Restate all data exactly. No images.

(Plain-text document sources)
_ _ _ _ _ _ _

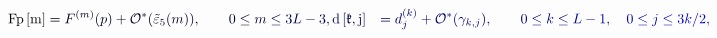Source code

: \documentclass[12pt]{article}
\begin{document}
\makeatletter
\renewcommand*{\@textcolor}[3]{%
  \protect\leavevmode
  \begingroup
    \color#1{#2}#3%
  \endgroup
}
\makeatother
\begin{displaymath}
\begin{align*}\begin{split}\mathrm{Fp}\left[\mathrm{m}\right] \mathcolor[RGB]{0,0,15}{&=} \mathcolor[RGB]{0,0,30}{F^{(m)}(p)+\mathcal{O}^*(\tilde{\varepsilon}_5(m)),} \qquad \mathcolor[RGB]{0,0,45}{0\leq} \mathcolor[RGB]{0,0,60}{m\leq} \mathcolor[RGB]{0,0,75}{3L-3,\mathrm{d}\left[\mathfrak{k},\mathrm{j}\right]} \mathcolor[RGB]{0,0,90}{&=} \mathcolor[RGB]{0,0,105}{d_j^{(k)}+\mathcal{O}^*(\gamma_{k,j}),} \qquad \mathcolor[RGB]{0,0,120}{0\leq} \mathcolor[RGB]{0,0,135}{k\leq} \mathcolor[RGB]{0,0,150}{L-1,} \quad \mathcolor[RGB]{0,0,165}{0\leq} \mathcolor[RGB]{0,0,180}{j\leq} \mathcolor[RGB]{0,0,195}{3k/2,\end{split}\end{align*}}
\end{displaymath}
\end{document}
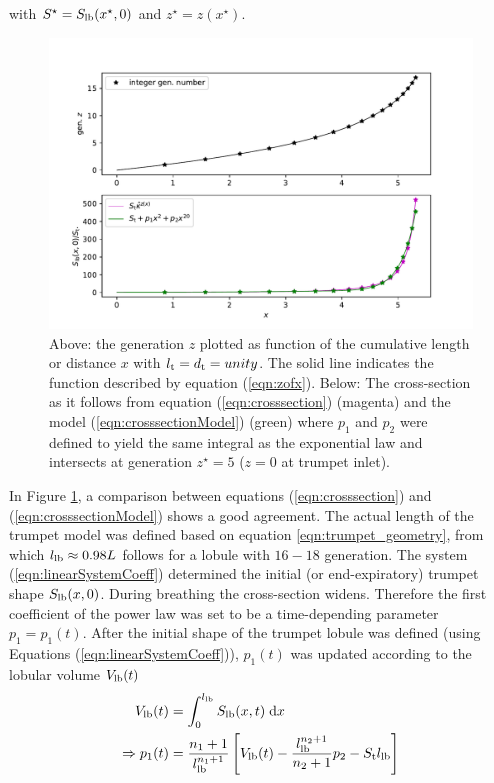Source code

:with $S^\star = S_{\mathrm{lb}}(x^\star, 0)$ and $z^\star = z(x^\star)$.

\begin{figure}[tb!]
  \centering
  \includegraphics[width=1.0\textwidth]{figures/trumpet_geometry}
  \caption{Above: the generation $z$ plotted as function of the cumulative length or distance $x$ with $l_{\mathrm{t}} = d_{\mathrm{t}} = unity$. The solid line indicates the function described by equation (\ref{eqn:zofx}). Below: The cross-section as it follows from equation (\ref{eqn:crosssection}) (magenta) and the model (\ref{eqn:crosssectionModel}) (green) where $p_1$ and $p_2$ were defined to yield the same integral as the exponential law and intersects at generation $z^\star = 5$ ($z = 0$ at trumpet inlet).}
  \label{fig:trumpet_geometry}
\end{figure}

In Figure \ref{fig:trumpet_geometry}, a comparison between equations (\ref{eqn:crosssection}) and (\ref{eqn:crosssectionModel}) shows a good agreement.
The actual length of the trumpet model was defined based on equation \ref{eqn:trumpet_geometry}, from which $l_{\mathrm{lb}}\approx0.98 L$ follows for a lobule with $16-18$ generation.
The system (\ref{eqn:linearSystemCoeff}) determined the initial (or end-expiratory) trumpet shape $S_{\mathrm{lb}}(x,0)$.
During breathing the cross-section widens.
Therefore the first coefficient of the power law was set to be a time-depending parameter $p_1 = p_1(t)$.
After the initial shape of the trumpet lobule was defined (using Equations (\ref{eqn:linearSystemCoeff})), $p_1(t)$ was updated according to the lobular volume $V_{\mathrm{lb}}(t)$
\begin{align}
  V_{\mathrm{lb}}(t) &= \int_0^{l_{\mathrm{lb}}} S_{\mathrm{lb}}(x,t)\;\mathrm{d} x \\
  \Rightarrow p_1(t) &= \frac{n_1+1}{l_{\mathrm{lb}}^{n_1+1}} \left[ V_{\mathrm{lb}}(t) - \frac{l_{\mathrm{lb}}^{n_2+1}}{n_2 + 1} p_2 - S_{\mathrm{t}} l_{\mathrm{lb}}\right] \label{eqn:shapeParameter}
\end{align}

_ _ _ _ _ _ _

→ PROBLEM SOLUTION:
Source code

: \documentclass[12pt]{article}
\begin{document}
\makeatletter
\renewcommand*{\@textcolor}[3]{%
  \protect\leavevmode
  \begingroup
    \color#1{#2}#3%
  \endgroup
}
\makeatother
\begin{displaymath}
\begin{align*}\begin{split}\mathrm{Fp}\left[\mathrm{m}\right] \mathcolor[RGB]{0,0,15}{&=} \mathcolor[RGB]{0,0,30}{F^{(m)}(p)+\mathcal{O}^*(\tilde{\varepsilon}_5(m)),} \qquad \mathcolor[RGB]{0,0,45}{0\leq} \mathcolor[RGB]{0,0,60}{m\leq} \mathcolor[RGB]{0,0,75}{3L-3,\mathrm{d}\left[\mathfrak{k},\mathrm{j}\right]} \mathcolor[RGB]{0,0,90}{&=} \mathcolor[RGB]{0,0,105}{d_j^{(k)}+\mathcal{O}^*(\gamma_{k,j}),} \qquad \mathcolor[RGB]{0,0,120}{0\leq} \mathcolor[RGB]{0,0,135}{k\leq} \mathcolor[RGB]{0,0,150}{L-1,} \quad \mathcolor[RGB]{0,0,165}{0\leq} \mathcolor[RGB]{0,0,180}{j\leq} \mathcolor[RGB]{0,0,195}{3k/2,\end{split}\end{align*}}
\end{displaymath}
\end{document}
Source code

:with $S^\star = S_{\mathrm{lb}}(x^\star, 0)$ and $z^\star = z(x^\star)$.

\begin{figure}[tb!]
  \centering
  \includegraphics[width=1.0\textwidth]{figures/trumpet_geometry}
  \caption{Above: the generation $z$ plotted as function of the cumulative length or distance $x$ with $l_{\mathrm{t}} = d_{\mathrm{t}} = unity$. The solid line indicates the function described by equation (\ref{eqn:zofx}). Below: The cross-section as it follows from equation (\ref{eqn:crosssection}) (magenta) and the model (\ref{eqn:crosssectionModel}) (green) where $p_1$ and $p_2$ were defined to yield the same integral as the exponential law and intersects at generation $z^\star = 5$ ($z = 0$ at trumpet inlet).}
  \label{fig:trumpet_geometry}
\end{figure}

In Figure \ref{fig:trumpet_geometry}, a comparison between equations (\ref{eqn:crosssection}) and (\ref{eqn:crosssectionModel}) shows a good agreement.
The actual length of the trumpet model was defined based on equation \ref{eqn:trumpet_geometry}, from which $l_{\mathrm{lb}}\approx0.98 L$ follows for a lobule with $16-18$ generation.
The system (\ref{eqn:linearSystemCoeff}) determined the initial (or end-expiratory) trumpet shape $S_{\mathrm{lb}}(x,0)$.
During breathing the cross-section widens.
Therefore the first coefficient of the power law was set to be a time-depending parameter $p_1 = p_1(t)$.
After the initial shape of the trumpet lobule was defined (using Equations (\ref{eqn:linearSystemCoeff})), $p_1(t)$ was updated according to the lobular volume $V_{\mathrm{lb}}(t)$
\begin{align}
  V_{\mathrm{lb}}(t) &= \int_0^{l_{\mathrm{lb}}} S_{\mathrm{lb}}(x,t)\;\mathrm{d} x \\
  \Rightarrow p_1(t) &= \frac{n_1+1}{l_{\mathrm{lb}}^{n_1+1}} \left[ V_{\mathrm{lb}}(t) - \frac{l_{\mathrm{lb}}^{n_2+1}}{n_2 + 1} p_2 - S_{\mathrm{t}} l_{\mathrm{lb}}\right] \label{eqn:shapeParameter}
\end{align}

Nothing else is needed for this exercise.